- **Work request**:
Reproduced exactly, the lines from the start of the material through the line containing "These files have" should be the whole answer, with pictures excluded.

- **Data to examine**:
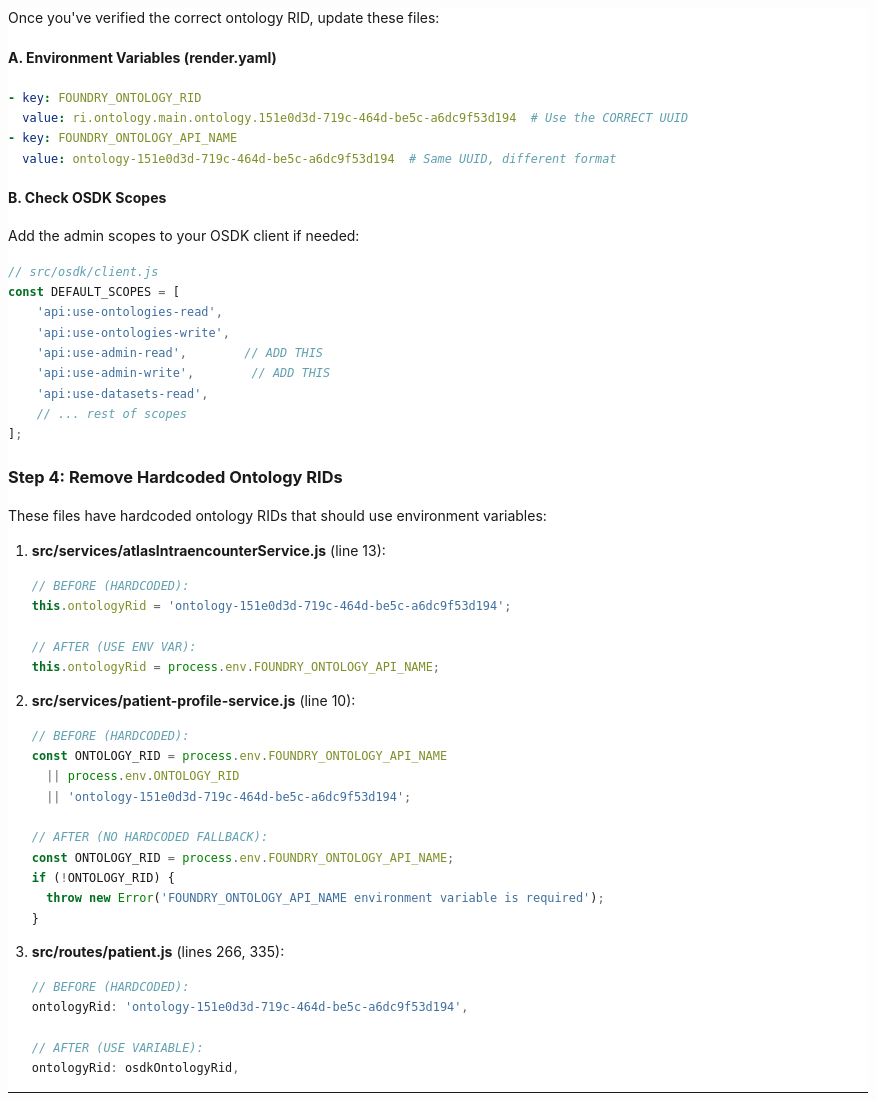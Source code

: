 Once you've verified the correct ontology RID, update these files:

#### A. Environment Variables (render.yaml)
```yaml
- key: FOUNDRY_ONTOLOGY_RID
  value: ri.ontology.main.ontology.151e0d3d-719c-464d-be5c-a6dc9f53d194  # Use the CORRECT UUID
- key: FOUNDRY_ONTOLOGY_API_NAME
  value: ontology-151e0d3d-719c-464d-be5c-a6dc9f53d194  # Same UUID, different format
```

#### B. Check OSDK Scopes
Add the admin scopes to your OSDK client if needed:

```javascript
// src/osdk/client.js
const DEFAULT_SCOPES = [
    'api:use-ontologies-read',
    'api:use-ontologies-write',
    'api:use-admin-read',        // ADD THIS
    'api:use-admin-write',        // ADD THIS
    'api:use-datasets-read',
    // ... rest of scopes
];
```

### Step 4: Remove Hardcoded Ontology RIDs

These files have hardcoded ontology RIDs that should use environment variables:

1. **src/services/atlasIntraencounterService.js** (line 13):
   ```javascript
   // BEFORE (HARDCODED):
   this.ontologyRid = 'ontology-151e0d3d-719c-464d-be5c-a6dc9f53d194';
   
   // AFTER (USE ENV VAR):
   this.ontologyRid = process.env.FOUNDRY_ONTOLOGY_API_NAME;
   ```

2. **src/services/patient-profile-service.js** (line 10):
   ```javascript
   // BEFORE (HARDCODED):
   const ONTOLOGY_RID = process.env.FOUNDRY_ONTOLOGY_API_NAME 
     || process.env.ONTOLOGY_RID 
     || 'ontology-151e0d3d-719c-464d-be5c-a6dc9f53d194';
   
   // AFTER (NO HARDCODED FALLBACK):
   const ONTOLOGY_RID = process.env.FOUNDRY_ONTOLOGY_API_NAME;
   if (!ONTOLOGY_RID) {
     throw new Error('FOUNDRY_ONTOLOGY_API_NAME environment variable is required');
   }
   ```

3. **src/routes/patient.js** (lines 266, 335):
   ```javascript
   // BEFORE (HARDCODED):
   ontologyRid: 'ontology-151e0d3d-719c-464d-be5c-a6dc9f53d194',
   
   // AFTER (USE VARIABLE):
   ontologyRid: osdkOntologyRid,
   ```

---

- **Output below**:
Source code

: Once you've verified the correct ontology RID, update these files:

#### A. Environment Variables (render.yaml)
```yaml
- key: FOUNDRY_ONTOLOGY_RID
  value: ri.ontology.main.ontology.151e0d3d-719c-464d-be5c-a6dc9f53d194  # Use the CORRECT UUID
- key: FOUNDRY_ONTOLOGY_API_NAME
  value: ontology-151e0d3d-719c-464d-be5c-a6dc9f53d194  # Same UUID, different format
```

#### B. Check OSDK Scopes
Add the admin scopes to your OSDK client if needed:

```javascript
// src/osdk/client.js
const DEFAULT_SCOPES = [
    'api:use-ontologies-read',
    'api:use-ontologies-write',
    'api:use-admin-read',        // ADD THIS
    'api:use-admin-write',        // ADD THIS
    'api:use-datasets-read',
    // ... rest of scopes
];
```

### Step 4: Remove Hardcoded Ontology RIDs

These files have hardcoded ontology RIDs that should use environment variables:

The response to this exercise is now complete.